[Start of Attachment]
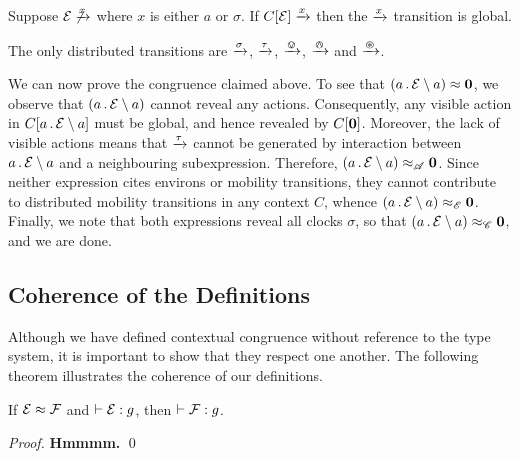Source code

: \documentclass[orivec,envcountsame]{llncs}
\newcommand{\Eq}{\approx}
\newcommand{\EqA}{\mathrel{\Eq_{\mathscr{A}}}}
\newcommand{\EqC}{\mathrel{\Eq_{\mathscr{C}}}}
\newcommand{\EqE}{\mathrel{\Eq_{\mathscr{E}}}}
\newcommand{\Does}[1]{\xderives{#1}}
\newcommand{\Theorem}{\vdash}
\newcommand{\OfType}{\mathrel{:}}
\begin{document}
\begin{proposition}
Suppose $\expr \not\Does{x}$ where $x$ is either $a$ or $\sigma$. If $C[\expr] \Does{x}$ then the $\Does{x}$ transition is global.
\end{proposition}

\begin{proposition}
The only distributed transitions are $\Does{\sigma}$, $\Does{\tau}$, $\Does{\tin}$, $\Does{\tout}$ and $\Does{\topen}$.
\end{proposition}

We can now prove the congruence claimed above. To see that $\left(a\pref\expr \res{a}\right) \Eq \nil$, we observe that $\left(a\,.\,\text{$\mathcal{E}$} \setminus {a}\right)$ cannot reveal any actions. Consequently, any visible action in $C[a\,.\,\text{$\mathcal{E}$} \setminus {a}]$ must be global, and hence revealed by $C[\textbf{0}]$. Moreover, the lack of visible actions means that $\Does{\tau}$ cannot be generated by interaction between $a\,.\,\text{$\mathcal{E}$} \setminus {a}$ and a neighbouring subexpression. Therefore, $\left(a\pref\expr \res{a}\right) \EqA \nil$. Since neither expression cites environs or mobility transitions, they cannot contribute to distributed mobility transitions in any context $C$, whence $\left(a\pref\expr \res{a}\right) \EqE \nil$. Finally, we note that both expressions reveal all clocks $\sigma$, so that $\left(a\pref\expr \res{a}\right) \EqC \nil$, and we are done.


\subsection{Coherence of the Definitions}
Although we have defined contextual congruence without reference to the type system, it is important to show that they respect one another. The following theorem illustrates the coherence of our definitions.

\begin{theorem}
If $\expr \Eq \exprb$ and $\Theorem \expr \OfType g$, then $\Theorem \exprb \OfType g$.
\end{theorem}
\begin{proof}
\textbf{Hmmmm.} 
\qed \end{proof}



\end{document}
[End of Attachment]
- _Work item_
Give back all of the data exactly, but not the pictures.

- _Answer to this task_
Source code

: \documentclass[orivec,envcountsame]{llncs}
\newcommand{\Eq}{\approx}
\newcommand{\EqA}{\mathrel{\Eq_{\mathscr{A}}}}
\newcommand{\EqC}{\mathrel{\Eq_{\mathscr{C}}}}
\newcommand{\EqE}{\mathrel{\Eq_{\mathscr{E}}}}
\newcommand{\Does}[1]{\xderives{#1}}
\newcommand{\Theorem}{\vdash}
\newcommand{\OfType}{\mathrel{:}}
\begin{document}
\begin{proposition}
Suppose $\expr \not\Does{x}$ where $x$ is either $a$ or $\sigma$. If $C[\expr] \Does{x}$ then the $\Does{x}$ transition is global.
\end{proposition}

\begin{proposition}
The only distributed transitions are $\Does{\sigma}$, $\Does{\tau}$, $\Does{\tin}$, $\Does{\tout}$ and $\Does{\topen}$.
\end{proposition}

We can now prove the congruence claimed above. To see that $\left(a\pref\expr \res{a}\right) \Eq \nil$, we observe that $\left(a\,.\,\text{$\mathcal{E}$} \setminus {a}\right)$ cannot reveal any actions. Consequently, any visible action in $C[a\,.\,\text{$\mathcal{E}$} \setminus {a}]$ must be global, and hence revealed by $C[\textbf{0}]$. Moreover, the lack of visible actions means that $\Does{\tau}$ cannot be generated by interaction between $a\,.\,\text{$\mathcal{E}$} \setminus {a}$ and a neighbouring subexpression. Therefore, $\left(a\pref\expr \res{a}\right) \EqA \nil$. Since neither expression cites environs or mobility transitions, they cannot contribute to distributed mobility transitions in any context $C$, whence $\left(a\pref\expr \res{a}\right) \EqE \nil$. Finally, we note that both expressions reveal all clocks $\sigma$, so that $\left(a\pref\expr \res{a}\right) \EqC \nil$, and we are done.


\subsection{Coherence of the Definitions}
Although we have defined contextual congruence without reference to the type system, it is important to show that they respect one another. The following theorem illustrates the coherence of our definitions.

\begin{theorem}
If $\expr \Eq \exprb$ and $\Theorem \expr \OfType g$, then $\Theorem \exprb \OfType g$.
\end{theorem}
\begin{proof}
\textbf{Hmmmm.} 
\qed \end{proof}



\end{document}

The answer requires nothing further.